I’ve been in my beloved state of California since last Saturday. Boy, does absence make the heart grow fonder! There’s something huge to be said for leaving a place and coming back periodically to visit. Everything seems fresh, new, astonishing, delightful.
LAX, for example! Why what a huge wonderful airport with the sun shining, the runways happily busy, the lines moving nicely, the Thrifty car rental shuttle zipping promptly along. I’d never rented a car here and imagined that getting out to the 405 would be a nightmare, but no! Down La Tijera I went and next thing I knew was gliding past the Getty, merging on to the 101, and making my way smoothly up the coast.
At home I drive a 2013 Fiat 500 which I still think of as “new,” but again, was I in for a surprise. The Camry they gave me for one thing has about a thousand percent more pickup than my little vehicle plus it has a big touch-tone screen that–those of you who moved into the 21st century some time ago already know this–when I plugged in my phone automatically showed the map, played music off Spotify, showed lists of nearby Starbucks, enabled the making and answering of phone calls…
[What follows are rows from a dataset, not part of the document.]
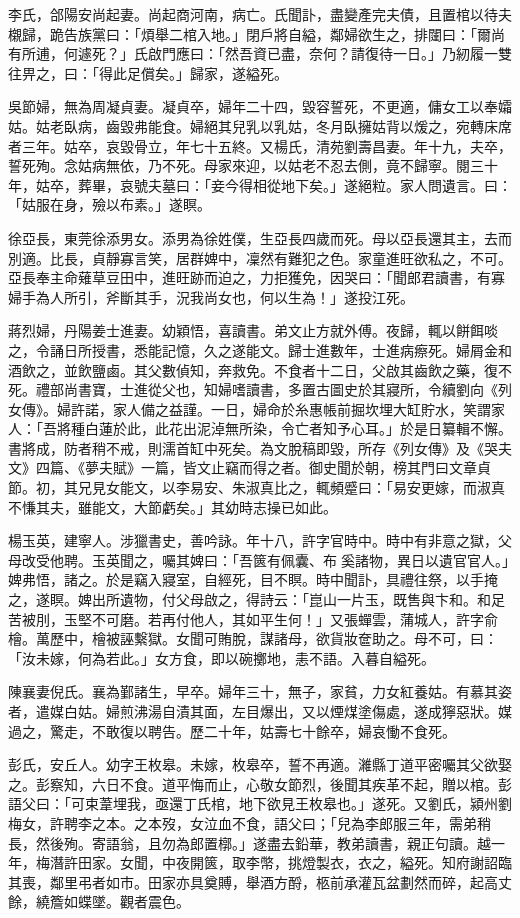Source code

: \begin{pinyinscope}
李氏，郃陽安尚起妻。尚起商河南，病亡。氏聞訃，盡變產完夫債，且置棺以待夫櫬歸，跪告族黨曰：「煩舉二棺入地。」閉戶將自縊，鄰婦欲生之，排闥曰：「爾尚有所逋，何遽死？」氏啟門應曰：「然吾資已盡，奈何？請復待一日。」乃紉履一雙往畀之，曰：「得此足償矣。」歸家，遂縊死。

吳節婦，無為周凝貞妻。凝貞卒，婦年二十四，毀容誓死，不更適，傭女工以奉孀姑。姑老臥病，齒毀弗能食。婦絕其兒乳以乳姑，冬月臥擁姑背以煖之，宛轉床席者三年。姑卒，哀毀骨立，年七十五終。又楊氏，清苑劉壽昌妻。年十九，夫卒，誓死殉。念姑病無依，乃不死。母家來迎，以姑老不忍去側，竟不歸寧。閱三十年，姑卒，葬畢，哀號夫墓曰：「妾今得相從地下矣。」遂絕粒。家人問遺言。曰：「姑服在身，殮以布素。」遂瞑。

徐亞長，東莞徐添男女。添男為徐姓僕，生亞長四歲而死。母以亞長還其主，去而別適。比長，貞靜寡言笑，居群婢中，凜然有難犯之色。家童進旺欲私之，不可。亞長奉主命薙草豆田中，進旺跡而迫之，力拒獲免，因哭曰：「聞郎君讀書，有寡婦手為人所引，斧斷其手，況我尚女也，何以生為！」遂投江死。

蔣烈婦，丹陽姜士進妻。幼穎悟，喜讀書。弟文止方就外傅。夜歸，輒以餅餌啖之，令誦日所授書，悉能記憶，久之遂能文。歸士進數年，士進病瘵死。婦屑金和酒飲之，並飲鹽鹵。其父數偵知，奔救免。不食者十二日，父啟其齒飲之藥，復不死。禮部尚書寶，士進從父也，知婦嗜讀書，多置古圖史於其寢所，令續劉向《列女傳》。婦許諾，家人備之益謹。一日，婦命於糸惠帳前掘坎埋大缸貯水，笑謂家人：「吾將種白蓮於此，此花出泥淖無所染，令亡者知予心耳。」於是日纂輯不懈。書將成，防者稍不戒，則濡首缸中死矣。為文脫稿即毀，所存《列女傳》及《哭夫文》四篇、《夢夫賦》一篇，皆文止竊而得之者。御史聞於朝，榜其門曰文章貞節。初，其兄見女能文，以李易安、朱淑真比之，輒頻蹙曰：「易安更嫁，而淑真不慊其夫，雖能文，大節虧矣。」其幼時志操已如此。

楊玉英，建寧人。涉獵書史，善吟詠。年十八，許字官時中。時中有非意之獄，父母改受他聘。玉英聞之，囑其婢曰：「吾篋有佩囊、布奚諸物，異日以遺官官人。」婢弗悟，諸之。於是竊入寢室，自經死，目不瞑。時中聞訃，具禮往祭，以手掩之，遂瞑。婢出所遺物，付父母啟之，得詩云：「崑山一片玉，既售與卞和。和足苦被刖，玉堅不可磨。若再付他人，其如平生何！」又張蟬雲，蒲城人，許字俞檜。萬歷中，檜被誣繫獄。女聞可賄脫，謀諸母，欲貨妝奩助之。母不可，曰：「汝未嫁，何為若此。」女方食，即以碗擲地，恚不語。入暮自縊死。

陳襄妻倪氏。襄為鄞諸生，早卒。婦年三十，無子，家貧，力女紅養姑。有慕其姿者，遣媒白姑。婦煎沸湯自漬其面，左目爆出，又以煙煤塗傷處，遂成獰惡狀。媒過之，驚走，不敢復以聘告。歷二十年，姑壽七十餘卒，婦哀慟不食死。

彭氏，安丘人。幼字王枚皋。未嫁，枚皋卒，誓不再適。濰縣丁道平密囑其父欲娶之。彭察知，六日不食。道平悔而止，心敬女節烈，後聞其疾革不起，贈以棺。彭語父曰：「可束葦埋我，亟還丁氏棺，地下欲見王枚皋也。」遂死。又劉氏，潁州劉梅女，許聘李之本。之本歿，女泣血不食，語父曰；「兒為李郎服三年，需弟稍長，然後殉。寄語翁，且勿為郎置槨。」遂盡去鉛華，教弟讀書，親正句讀。越一年，梅潛許田家。女聞，中夜開篋，取李幣，挑燈製衣，衣之，縊死。知府謝詔臨其喪，鄰里弔者如市。田家亦具奠賻，舉酒方酹，柩前承灌瓦盆劃然而碎，起高丈餘，繞簷如蝶墜。觀者震色。


\end{pinyinscope}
I have bluetooth in my Fiat which does enable me to make hands-free calls but that’s about it. I mean the car has a CD player (that requires the aid of a butter knife for ejection). I can’t simultaneously charge the phone and hear Siri or listen to music. If I want, say, Spotify I have to plug the phone into a separate CV or something like that cable. And when I put the car in reverse I don’t have a video screen that tells me if they’re something behind me I’m about to crash into. I crane my neck, old-school.
So a newer car alone was a pleasant revelation.
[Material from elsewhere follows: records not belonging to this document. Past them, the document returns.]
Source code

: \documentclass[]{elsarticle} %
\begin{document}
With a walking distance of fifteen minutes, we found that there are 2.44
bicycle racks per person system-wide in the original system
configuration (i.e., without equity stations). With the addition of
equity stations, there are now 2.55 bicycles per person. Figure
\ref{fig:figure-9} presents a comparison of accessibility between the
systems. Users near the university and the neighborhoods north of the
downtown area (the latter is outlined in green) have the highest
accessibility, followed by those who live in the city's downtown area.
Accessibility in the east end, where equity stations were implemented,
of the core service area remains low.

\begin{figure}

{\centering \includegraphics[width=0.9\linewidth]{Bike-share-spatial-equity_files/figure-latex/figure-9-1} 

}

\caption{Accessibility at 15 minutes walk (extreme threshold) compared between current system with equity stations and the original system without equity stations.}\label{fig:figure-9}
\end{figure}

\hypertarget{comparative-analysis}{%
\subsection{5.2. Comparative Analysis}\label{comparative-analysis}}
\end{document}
If anyone’s ever driven north on the 101 from LA to, say, Santa Barbara, you know there’s this one spot where I think it’s the 126 merges in and you go up and around a little rise and the first sign for San Francisco appears and on your left you suddenly see the Pacific. It’s absolutely thrilling, every time. It’s the California of John Steinbeck, Jack London, Lawrence Ferlinghetti, Jack Kerouac–or it is to me. For those of us who have come from another place, it’s a vision of the Promisesd Land. No matter how many times you’ve seen it, no matter how jaded you think you are.
Plus what follows is Ventura, which involves a 12-mile drive with bluffs on the right and the full-on gleaming ocean on the left, which happened I swear to be turquoise the day I was driving up, then Santa Barbara, Goleta, fields of yellow mustard flowers in the spring, rolling live oak-covered hills, the smell of eucalyptus, hidden beaches. All the people who love to hate California I feel so sorry for. There is a feeling of wide-openness and welcome and majestic beauty and life-giving energy that I haven’t experienced anywhere else on earth (not that I’ve traveled the earth, by any means).
I stopped this time in Solvang which is a dreadfully crowded fake Danish village on the far end of which is the beautiful Mission Santa Inés. I’d visited once before several years ago and it was lovely both times though probably a bit noisier and the gift shop wasn’t as good. No matter. The courtyard was full of roses, echeviera, sea lavendar…California flora that is so familiar and so dear and that you don’t see much of in Tucson.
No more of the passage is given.